To answer the above research questions, the lab is interested in a wide range of research topics, such as:
– Object Perception, Active Perception, Interactive Perception, Tactile Sensing, Multimodal Sensing, Sensor Fusion, 3D Vision, Neural Rendering, Implicit Modeling of Objects, Probabilistic Graphical Models, and Bayesian Inference.
– Grasp Detection, Grasp Planning, Manipulation Planning and Control, Dual-arm Manipulation, and Mobile-manipulation.
– Deep Learning, Self-supervised Learning, Object Representation Learning, Imitation Learning, and Learning from Demonstrations.
Some combination of the following technical skills are required for this position:
– Proficiency in Linux,
– Proficiency in one of the programming languages (C++, Python),
– Experience with Pytorch or TensorFlow, CUDA programming
– Experience with ROS, Gazebo, Pybullet, other simulation environments
– Experience working on the real sensor(s) or robot(s).
– Experience with Blender or other designing tools.
Applicants are encouraged to include a link to their personal website, project pages, GitHub code, and any multimedia supporting the projects in their CV. Candidates with relevant experience in the abovementioned areas and a healthy publication record are encouraged to apply.
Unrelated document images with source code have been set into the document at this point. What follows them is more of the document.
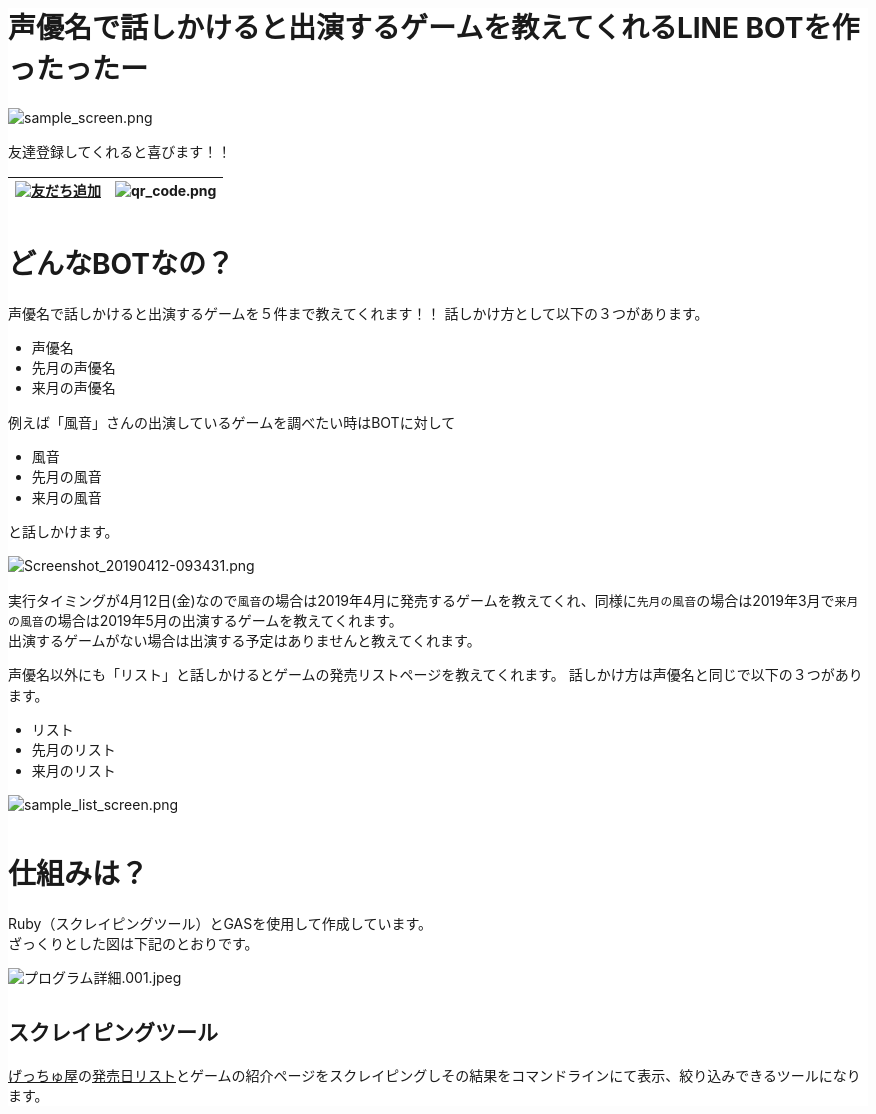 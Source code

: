 # 声優名で話しかけると出演するゲームを教えてくれるLINE BOTを作ったったー

![sample_screen.png](https://qiita-image-store.s3.ap-northeast-1.amazonaws.com/0/299904/750fb569-7034-768b-e907-567dd6d43d84.png)

友達登録してくれると喜びます！！

| <a href="https://line.me/R/ti/p/%40kox6824y"><img height="36" border="0" alt="友だち追加" src="https://scdn.line-apps.com/n/line_add_friends/btn/ja.png"></a> | ![qr_code.png](https://qiita-image-store.s3.ap-northeast-1.amazonaws.com/0/299904/035207c6-8c20-59c3-9547-538ca283a07b.png) |
|:---:|:---:|

# どんなBOTなの？

声優名で話しかけると出演するゲームを５件まで教えてくれます！！
話しかけ方として以下の３つがあります。

- 声優名
- 先月の声優名
- 来月の声優名

例えば「風音」さんの出演しているゲームを調べたい時はBOTに対して

- 風音
- 先月の風音
- 来月の風音

と話しかけます。

![Screenshot_20190412-093431.png](https://qiita-image-store.s3.ap-northeast-1.amazonaws.com/0/299904/4963be43-0ab2-f5dd-9978-ace68be461e5.png)

実行タイミングが4月12日(金)なので`風音`の場合は2019年4月に発売するゲームを教えてくれ、同様に`先月の風音`の場合は2019年3月で`来月の風音`の場合は2019年5月の出演するゲームを教えてくれます。  
出演するゲームがない場合は出演する予定はありませんと教えてくれます。

声優名以外にも「リスト」と話しかけるとゲームの発売リストページを教えてくれます。
話しかけ方は声優名と同じで以下の３つがあります。

- リスト
- 先月のリスト
- 来月のリスト

![sample_list_screen.png](https://qiita-image-store.s3.ap-northeast-1.amazonaws.com/0/299904/1bd581bc-a0b4-3edb-d8e7-babf8bd3c00c.png)  

# 仕組みは？

Ruby（スクレイピングツール）とGASを使用して作成しています。  
ざっくりとした図は下記のとおりです。  

![プログラム詳細.001.jpeg](https://qiita-image-store.s3.ap-northeast-1.amazonaws.com/0/299904/32e73a42-212f-beff-a452-a33f83207abe.jpeg)

## スクレイピングツール

[げっちゅ屋](http://www.getchu.com/top.html?gc=gc)の[発売日リスト](http://www.getchu.com/all/price.html?genre=pc_soft&year=2019&month=3&gage=&gall=all)とゲームの紹介ページをスクレイピングしその結果をコマンドラインにて表示、絞り込みできるツールになります。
However, a strong preference will be given to candidates with publications (in the following or other similar venues: RSS, ICRA, CoRL, IROS, CVPR, ICCV, NeurIPS, ICLR, etc.) and-or experience in working with real robotic systems.
In addition to researching on some of the most compelling problems in robotics, computer vision, and machine learning, successful applicants can expect to
– Collaborate closely with other research groups affiliated with the [Minnesota Robotics Institute (MnRI)](https://cse.umn.edu/mnri).
– Gain experience in teaching advanced topics in robotics and AI.
– Gain experience in leading research projects with a team of students.